## What you have to do
Return all entries below exactly. Skip nothing.

(Beginning of Data under study)

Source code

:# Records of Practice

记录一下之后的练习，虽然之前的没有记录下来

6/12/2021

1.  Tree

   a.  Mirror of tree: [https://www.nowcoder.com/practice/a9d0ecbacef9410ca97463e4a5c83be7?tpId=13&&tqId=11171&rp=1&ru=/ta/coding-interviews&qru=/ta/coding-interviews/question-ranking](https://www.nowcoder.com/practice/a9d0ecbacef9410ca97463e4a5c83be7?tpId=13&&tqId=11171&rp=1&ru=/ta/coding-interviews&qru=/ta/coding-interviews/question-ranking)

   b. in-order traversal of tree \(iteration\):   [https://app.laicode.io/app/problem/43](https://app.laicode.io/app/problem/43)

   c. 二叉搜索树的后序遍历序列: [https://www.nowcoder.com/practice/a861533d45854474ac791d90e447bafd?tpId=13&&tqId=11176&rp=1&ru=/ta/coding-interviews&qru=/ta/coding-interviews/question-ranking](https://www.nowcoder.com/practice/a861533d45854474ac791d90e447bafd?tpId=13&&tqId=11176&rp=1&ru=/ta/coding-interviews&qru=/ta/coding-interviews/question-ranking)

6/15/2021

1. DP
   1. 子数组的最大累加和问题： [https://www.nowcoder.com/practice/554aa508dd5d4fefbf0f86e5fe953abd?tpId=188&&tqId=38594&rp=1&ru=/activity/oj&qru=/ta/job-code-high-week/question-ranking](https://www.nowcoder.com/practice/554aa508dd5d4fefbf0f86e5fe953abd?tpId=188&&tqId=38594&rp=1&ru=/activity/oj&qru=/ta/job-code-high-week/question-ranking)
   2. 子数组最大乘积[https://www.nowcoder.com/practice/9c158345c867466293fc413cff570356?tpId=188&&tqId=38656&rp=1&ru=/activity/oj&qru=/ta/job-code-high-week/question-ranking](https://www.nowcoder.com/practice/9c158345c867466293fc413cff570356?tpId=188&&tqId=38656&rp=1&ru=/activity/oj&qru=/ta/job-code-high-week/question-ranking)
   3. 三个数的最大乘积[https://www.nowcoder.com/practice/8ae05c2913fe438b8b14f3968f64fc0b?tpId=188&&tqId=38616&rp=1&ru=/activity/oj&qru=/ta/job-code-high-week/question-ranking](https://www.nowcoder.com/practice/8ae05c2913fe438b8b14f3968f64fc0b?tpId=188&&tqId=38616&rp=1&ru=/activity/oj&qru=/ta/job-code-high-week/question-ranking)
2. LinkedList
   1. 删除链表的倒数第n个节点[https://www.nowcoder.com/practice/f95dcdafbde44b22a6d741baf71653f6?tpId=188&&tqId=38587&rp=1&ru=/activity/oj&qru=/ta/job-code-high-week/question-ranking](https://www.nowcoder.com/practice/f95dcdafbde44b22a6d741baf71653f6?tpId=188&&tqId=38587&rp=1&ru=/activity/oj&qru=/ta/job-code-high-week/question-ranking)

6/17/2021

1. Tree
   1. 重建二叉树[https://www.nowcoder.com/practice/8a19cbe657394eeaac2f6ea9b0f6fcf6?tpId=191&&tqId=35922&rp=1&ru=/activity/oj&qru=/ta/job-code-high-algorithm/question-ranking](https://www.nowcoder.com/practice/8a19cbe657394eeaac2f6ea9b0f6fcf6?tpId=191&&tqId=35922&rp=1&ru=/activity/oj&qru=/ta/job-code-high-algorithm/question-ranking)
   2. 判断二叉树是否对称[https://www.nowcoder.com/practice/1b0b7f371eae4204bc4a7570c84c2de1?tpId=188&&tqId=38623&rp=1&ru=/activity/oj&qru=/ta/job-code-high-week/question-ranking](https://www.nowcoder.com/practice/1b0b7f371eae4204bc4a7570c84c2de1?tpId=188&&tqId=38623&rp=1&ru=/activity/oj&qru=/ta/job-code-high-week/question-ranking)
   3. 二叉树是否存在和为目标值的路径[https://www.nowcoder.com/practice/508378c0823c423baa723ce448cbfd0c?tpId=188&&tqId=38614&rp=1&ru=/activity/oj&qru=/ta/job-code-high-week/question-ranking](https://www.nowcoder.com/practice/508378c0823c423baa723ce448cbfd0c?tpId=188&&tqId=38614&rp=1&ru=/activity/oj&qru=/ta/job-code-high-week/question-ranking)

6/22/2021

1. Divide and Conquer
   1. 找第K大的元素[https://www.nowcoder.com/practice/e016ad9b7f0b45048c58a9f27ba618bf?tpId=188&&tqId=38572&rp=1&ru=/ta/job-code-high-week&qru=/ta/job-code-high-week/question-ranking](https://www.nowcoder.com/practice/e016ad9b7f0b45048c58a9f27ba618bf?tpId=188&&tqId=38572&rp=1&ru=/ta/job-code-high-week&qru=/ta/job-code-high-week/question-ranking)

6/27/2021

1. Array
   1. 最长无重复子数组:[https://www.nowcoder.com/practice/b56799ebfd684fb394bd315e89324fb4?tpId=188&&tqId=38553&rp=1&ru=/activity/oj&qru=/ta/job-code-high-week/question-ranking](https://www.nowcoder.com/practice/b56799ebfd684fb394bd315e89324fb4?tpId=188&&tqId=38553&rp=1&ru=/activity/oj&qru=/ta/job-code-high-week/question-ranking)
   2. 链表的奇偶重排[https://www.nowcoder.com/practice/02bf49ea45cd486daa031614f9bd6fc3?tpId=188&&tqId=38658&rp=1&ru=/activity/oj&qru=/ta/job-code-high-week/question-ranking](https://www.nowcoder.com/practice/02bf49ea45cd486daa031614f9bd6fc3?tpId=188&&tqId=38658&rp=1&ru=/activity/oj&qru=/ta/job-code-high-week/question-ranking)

(End of Data under study)

## Answer area
Source code

:# Records of Practice

记录一下之后的练习，虽然之前的没有记录下来

6/12/2021

1.  Tree

   a.  Mirror of tree: [https://www.nowcoder.com/practice/a9d0ecbacef9410ca97463e4a5c83be7?tpId=13&&tqId=11171&rp=1&ru=/ta/coding-interviews&qru=/ta/coding-interviews/question-ranking](https://www.nowcoder.com/practice/a9d0ecbacef9410ca97463e4a5c83be7?tpId=13&&tqId=11171&rp=1&ru=/ta/coding-interviews&qru=/ta/coding-interviews/question-ranking)

   b. in-order traversal of tree \(iteration\):   [https://app.laicode.io/app/problem/43](https://app.laicode.io/app/problem/43)

   c. 二叉搜索树的后序遍历序列: [https://www.nowcoder.com/practice/a861533d45854474ac791d90e447bafd?tpId=13&&tqId=11176&rp=1&ru=/ta/coding-interviews&qru=/ta/coding-interviews/question-ranking](https://www.nowcoder.com/practice/a861533d45854474ac791d90e447bafd?tpId=13&&tqId=11176&rp=1&ru=/ta/coding-interviews&qru=/ta/coding-interviews/question-ranking)

6/15/2021

1. DP
   1. 子数组的最大累加和问题： [https://www.nowcoder.com/practice/554aa508dd5d4fefbf0f86e5fe953abd?tpId=188&&tqId=38594&rp=1&ru=/activity/oj&qru=/ta/job-code-high-week/question-ranking](https://www.nowcoder.com/practice/554aa508dd5d4fefbf0f86e5fe953abd?tpId=188&&tqId=38594&rp=1&ru=/activity/oj&qru=/ta/job-code-high-week/question-ranking)
   2. 子数组最大乘积[https://www.nowcoder.com/practice/9c158345c867466293fc413cff570356?tpId=188&&tqId=38656&rp=1&ru=/activity/oj&qru=/ta/job-code-high-week/question-ranking](https://www.nowcoder.com/practice/9c158345c867466293fc413cff570356?tpId=188&&tqId=38656&rp=1&ru=/activity/oj&qru=/ta/job-code-high-week/question-ranking)
   3. 三个数的最大乘积[https://www.nowcoder.com/practice/8ae05c2913fe438b8b14f3968f64fc0b?tpId=188&&tqId=38616&rp=1&ru=/activity/oj&qru=/ta/job-code-high-week/question-ranking](https://www.nowcoder.com/practice/8ae05c2913fe438b8b14f3968f64fc0b?tpId=188&&tqId=38616&rp=1&ru=/activity/oj&qru=/ta/job-code-high-week/question-ranking)
2. LinkedList
   1. 删除链表的倒数第n个节点[https://www.nowcoder.com/practice/f95dcdafbde44b22a6d741baf71653f6?tpId=188&&tqId=38587&rp=1&ru=/activity/oj&qru=/ta/job-code-high-week/question-ranking](https://www.nowcoder.com/practice/f95dcdafbde44b22a6d741baf71653f6?tpId=188&&tqId=38587&rp=1&ru=/activity/oj&qru=/ta/job-code-high-week/question-ranking)

6/17/2021

1. Tree
   1. 重建二叉树[https://www.nowcoder.com/practice/8a19cbe657394eeaac2f6ea9b0f6fcf6?tpId=191&&tqId=35922&rp=1&ru=/activity/oj&qru=/ta/job-code-high-algorithm/question-ranking](https://www.nowcoder.com/practice/8a19cbe657394eeaac2f6ea9b0f6fcf6?tpId=191&&tqId=35922&rp=1&ru=/activity/oj&qru=/ta/job-code-high-algorithm/question-ranking)
   2. 判断二叉树是否对称[https://www.nowcoder.com/practice/1b0b7f371eae4204bc4a7570c84c2de1?tpId=188&&tqId=38623&rp=1&ru=/activity/oj&qru=/ta/job-code-high-week/question-ranking](https://www.nowcoder.com/practice/1b0b7f371eae4204bc4a7570c84c2de1?tpId=188&&tqId=38623&rp=1&ru=/activity/oj&qru=/ta/job-code-high-week/question-ranking)
   3. 二叉树是否存在和为目标值的路径[https://www.nowcoder.com/practice/508378c0823c423baa723ce448cbfd0c?tpId=188&&tqId=38614&rp=1&ru=/activity/oj&qru=/ta/job-code-high-week/question-ranking](https://www.nowcoder.com/practice/508378c0823c423baa723ce448cbfd0c?tpId=188&&tqId=38614&rp=1&ru=/activity/oj&qru=/ta/job-code-high-week/question-ranking)

6/22/2021

1. Divide and Conquer
   1. 找第K大的元素[https://www.nowcoder.com/practice/e016ad9b7f0b45048c58a9f27ba618bf?tpId=188&&tqId=38572&rp=1&ru=/ta/job-code-high-week&qru=/ta/job-code-high-week/question-ranking](https://www.nowcoder.com/practice/e016ad9b7f0b45048c58a9f27ba618bf?tpId=188&&tqId=38572&rp=1&ru=/ta/job-code-high-week&qru=/ta/job-code-high-week/question-ranking)

6/27/2021

1. Array
   1. 最长无重复子数组:[https://www.nowcoder.com/practice/b56799ebfd684fb394bd315e89324fb4?tpId=188&&tqId=38553&rp=1&ru=/activity/oj&qru=/ta/job-code-high-week/question-ranking](https://www.nowcoder.com/practice/b56799ebfd684fb394bd315e89324fb4?tpId=188&&tqId=38553&rp=1&ru=/activity/oj&qru=/ta/job-code-high-week/question-ranking)
   2. 链表的奇偶重排[https://www.nowcoder.com/practice/02bf49ea45cd486daa031614f9bd6fc3?tpId=188&&tqId=38658&rp=1&ru=/activity/oj&qru=/ta/job-code-high-week/question-ranking](https://www.nowcoder.com/practice/02bf49ea45cd486daa031614f9bd6fc3?tpId=188&&tqId=38658&rp=1&ru=/activity/oj&qru=/ta/job-code-high-week/question-ranking)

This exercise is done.